An explosion and fire flattened part of an animal feed plant in Omaha, Nebraska, killing two people and injuring at least 10 others, authorities said.
In the Omaha incident, about 38 employees were working at the International Nutrition plant at midmorning when there was an explosion and part of the building collapsed, interim Fire Chief Bernard Kanger told a news conference.
One body has been recovered and the other is expected to be recovered on Tuesday from the industrial accident, Kanger said. Of the 10 injured, four were in critical condition, he said.
All employees have been accounted for, but authorities are not sure if there were any visitors in the plant, he said.
In a separate incident, two workers likely "burned to death" when a furnace exploded at about 4 p.m. local time at an Oklahoma steel plant, a Marshall County Sheriff's Office dispatcher said.
A third person was injured at Mid American Steel and Wire in Madill, Oklahoma, but treated for burns and released from a local hospital, said Madill Fire Department Fire Chief Keith Pruitt.
The identities of those killed and injured were not immediately known, the officials said.
The plant, which was established in 2004, according to its website, did not respond to requests for comment. It is about 120 miles southeast of Oklahoma City.
Officials said investigations into the causes of both explosions and the fire would take days, if not weeks.
In the Omaha, Nebraska incident, Forklift operator Kendrick Houston told the Omaha World-Herald newspaper he was returning to work from a break when the floor began to tremble.
"There was this real loud crackling sound and the lights went off," Houston was quoted as saying on the paper's website. "I saw a spark and there was a big ball of flame coming from the southwest corner of the building."

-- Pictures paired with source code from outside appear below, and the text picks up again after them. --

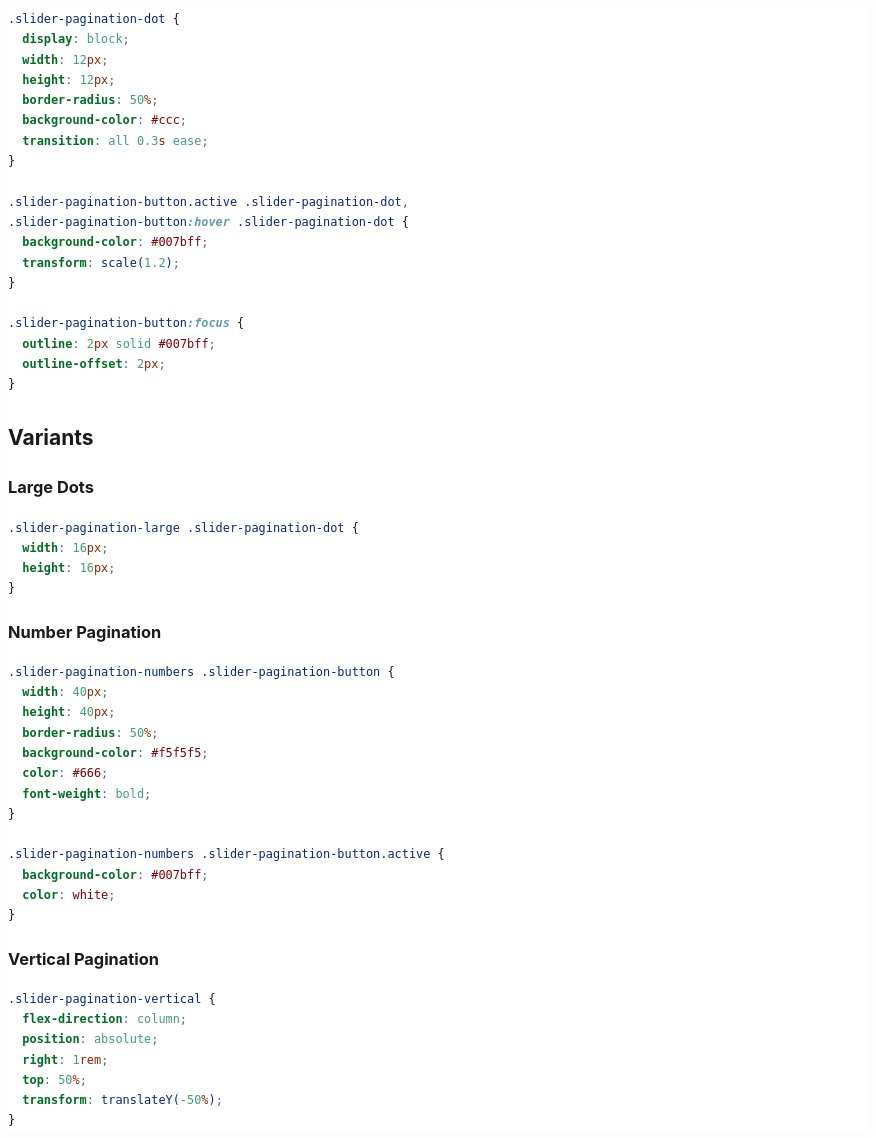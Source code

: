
 ```css
.slider-pagination-dot {
  display: block;
  width: 12px;
  height: 12px;
  border-radius: 50%;
  background-color: #ccc;
  transition: all 0.3s ease;
}

.slider-pagination-button.active .slider-pagination-dot,
.slider-pagination-button:hover .slider-pagination-dot {
  background-color: #007bff;
  transform: scale(1.2);
}

.slider-pagination-button:focus {
  outline: 2px solid #007bff;
  outline-offset: 2px;
}
```

## Variants

### Large Dots
```css
.slider-pagination-large .slider-pagination-dot {
  width: 16px;
  height: 16px;
}
```

### Number Pagination
```css
.slider-pagination-numbers .slider-pagination-button {
  width: 40px;
  height: 40px;
  border-radius: 50%;
  background-color: #f5f5f5;
  color: #666;
  font-weight: bold;
}

.slider-pagination-numbers .slider-pagination-button.active {
  background-color: #007bff;
  color: white;
}
```

### Vertical Pagination
```css
.slider-pagination-vertical {
  flex-direction: column;
  position: absolute;
  right: 1rem;
  top: 50%;
  transform: translateY(-50%);
}
```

Houston said he fled the building. He then tried to go back in to find his co-workers, but heat and smoke forced him to turn back, he added.
Nate Lewis, a production line worker, told the newspaper that the building caved in from the third floor. He also said it turned pitch black inside the plant, and that he crawled through the rubble to safety.
About 50 Omaha firefighters battled the blaze and rescued five people from the rubble, Kanger said.
Representatives of the Bureau of Alcohol, Tobacco, Firearms and Explosives and the Occupational Safety and Health Administration (OSHA) were also at the scene.
The grain handling industry, which includes feed plants, is considered "high hazard," due partly to the risk of fires and explosions from the accumulation of combustible grain dust, according to the OSHA website.
OSHA, along with the Office of the State Fire Marshal, was also investigating the Oklahoma blast, Pruitt said.
Privately owned International Nutrition makes feed, vitamins and nutritional products for animals.